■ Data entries
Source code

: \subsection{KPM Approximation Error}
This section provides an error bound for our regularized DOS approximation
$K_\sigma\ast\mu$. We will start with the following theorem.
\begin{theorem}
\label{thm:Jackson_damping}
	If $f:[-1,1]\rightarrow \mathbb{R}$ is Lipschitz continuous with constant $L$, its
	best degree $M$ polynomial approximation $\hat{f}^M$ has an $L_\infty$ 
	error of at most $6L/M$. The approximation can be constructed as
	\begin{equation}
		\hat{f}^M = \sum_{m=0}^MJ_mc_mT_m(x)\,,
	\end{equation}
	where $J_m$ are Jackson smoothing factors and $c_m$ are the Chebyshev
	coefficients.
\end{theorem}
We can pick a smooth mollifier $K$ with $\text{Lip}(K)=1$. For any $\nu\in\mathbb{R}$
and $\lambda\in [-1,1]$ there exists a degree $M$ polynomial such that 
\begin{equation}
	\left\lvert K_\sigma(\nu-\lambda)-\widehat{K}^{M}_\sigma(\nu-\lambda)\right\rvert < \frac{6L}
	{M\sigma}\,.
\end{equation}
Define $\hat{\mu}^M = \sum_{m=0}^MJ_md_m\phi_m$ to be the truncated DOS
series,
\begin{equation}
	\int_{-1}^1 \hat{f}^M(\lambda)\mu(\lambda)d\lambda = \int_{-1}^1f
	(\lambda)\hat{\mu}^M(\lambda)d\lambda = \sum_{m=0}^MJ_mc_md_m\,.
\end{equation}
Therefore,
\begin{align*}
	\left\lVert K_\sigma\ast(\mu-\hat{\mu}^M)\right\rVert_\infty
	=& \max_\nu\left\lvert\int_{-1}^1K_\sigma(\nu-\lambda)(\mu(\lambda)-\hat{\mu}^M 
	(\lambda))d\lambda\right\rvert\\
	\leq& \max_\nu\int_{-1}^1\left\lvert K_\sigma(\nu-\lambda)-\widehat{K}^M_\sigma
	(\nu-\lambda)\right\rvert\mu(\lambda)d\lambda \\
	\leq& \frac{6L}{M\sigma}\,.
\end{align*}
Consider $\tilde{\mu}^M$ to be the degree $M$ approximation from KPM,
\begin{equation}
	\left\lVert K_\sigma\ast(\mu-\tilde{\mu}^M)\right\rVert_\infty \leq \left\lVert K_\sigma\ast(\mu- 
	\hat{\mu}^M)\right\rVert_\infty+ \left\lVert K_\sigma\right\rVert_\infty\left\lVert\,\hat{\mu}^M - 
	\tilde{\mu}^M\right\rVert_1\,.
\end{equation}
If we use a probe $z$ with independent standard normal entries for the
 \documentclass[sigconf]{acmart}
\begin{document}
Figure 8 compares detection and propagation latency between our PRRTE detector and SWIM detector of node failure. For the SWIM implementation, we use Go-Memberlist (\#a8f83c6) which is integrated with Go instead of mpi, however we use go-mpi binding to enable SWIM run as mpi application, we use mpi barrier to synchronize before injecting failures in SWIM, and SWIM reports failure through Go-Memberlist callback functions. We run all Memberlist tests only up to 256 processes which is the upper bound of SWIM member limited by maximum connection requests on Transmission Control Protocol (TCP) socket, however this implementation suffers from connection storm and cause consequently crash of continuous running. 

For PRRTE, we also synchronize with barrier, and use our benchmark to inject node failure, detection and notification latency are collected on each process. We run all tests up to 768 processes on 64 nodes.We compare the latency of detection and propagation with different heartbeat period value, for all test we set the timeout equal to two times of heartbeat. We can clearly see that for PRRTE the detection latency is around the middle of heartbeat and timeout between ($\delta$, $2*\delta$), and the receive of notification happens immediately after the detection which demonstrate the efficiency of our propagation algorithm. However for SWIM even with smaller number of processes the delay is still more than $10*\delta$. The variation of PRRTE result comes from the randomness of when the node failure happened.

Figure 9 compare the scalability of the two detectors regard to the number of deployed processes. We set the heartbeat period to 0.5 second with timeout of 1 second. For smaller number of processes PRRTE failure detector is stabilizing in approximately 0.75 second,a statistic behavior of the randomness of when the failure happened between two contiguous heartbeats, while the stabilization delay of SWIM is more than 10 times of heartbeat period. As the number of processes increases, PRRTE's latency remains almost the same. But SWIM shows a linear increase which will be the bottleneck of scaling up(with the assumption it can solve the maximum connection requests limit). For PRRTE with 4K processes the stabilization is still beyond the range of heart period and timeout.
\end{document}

■ PROBLEM DETAILS
Transcribe, exactly as written, all lines of the entries above from the first to the one containing "(\nu-\lambda)\right\rvert\mu(\lambda)d\lambda \\", and no more.

■ WRITTEN RESPONSE
Source code

: \subsection{KPM Approximation Error}
This section provides an error bound for our regularized DOS approximation
$K_\sigma\ast\mu$. We will start with the following theorem.
\begin{theorem}
\label{thm:Jackson_damping}
	If $f:[-1,1]\rightarrow \mathbb{R}$ is Lipschitz continuous with constant $L$, its
	best degree $M$ polynomial approximation $\hat{f}^M$ has an $L_\infty$ 
	error of at most $6L/M$. The approximation can be constructed as
	\begin{equation}
		\hat{f}^M = \sum_{m=0}^MJ_mc_mT_m(x)\,,
	\end{equation}
	where $J_m$ are Jackson smoothing factors and $c_m$ are the Chebyshev
	coefficients.
\end{theorem}
We can pick a smooth mollifier $K$ with $\text{Lip}(K)=1$. For any $\nu\in\mathbb{R}$
and $\lambda\in [-1,1]$ there exists a degree $M$ polynomial such that 
\begin{equation}
	\left\lvert K_\sigma(\nu-\lambda)-\widehat{K}^{M}_\sigma(\nu-\lambda)\right\rvert < \frac{6L}
	{M\sigma}\,.
\end{equation}
Define $\hat{\mu}^M = \sum_{m=0}^MJ_md_m\phi_m$ to be the truncated DOS
series,
\begin{equation}
	\int_{-1}^1 \hat{f}^M(\lambda)\mu(\lambda)d\lambda = \int_{-1}^1f
	(\lambda)\hat{\mu}^M(\lambda)d\lambda = \sum_{m=0}^MJ_mc_md_m\,.
\end{equation}
Therefore,
\begin{align*}
	\left\lVert K_\sigma\ast(\mu-\hat{\mu}^M)\right\rVert_\infty
	=& \max_\nu\left\lvert\int_{-1}^1K_\sigma(\nu-\lambda)(\mu(\lambda)-\hat{\mu}^M 
	(\lambda))d\lambda\right\rvert\\
	\leq& \max_\nu\int_{-1}^1\left\lvert K_\sigma(\nu-\lambda)-\widehat{K}^M_\sigma
	(\nu-\lambda)\right\rvert\mu(\lambda)d\lambda \\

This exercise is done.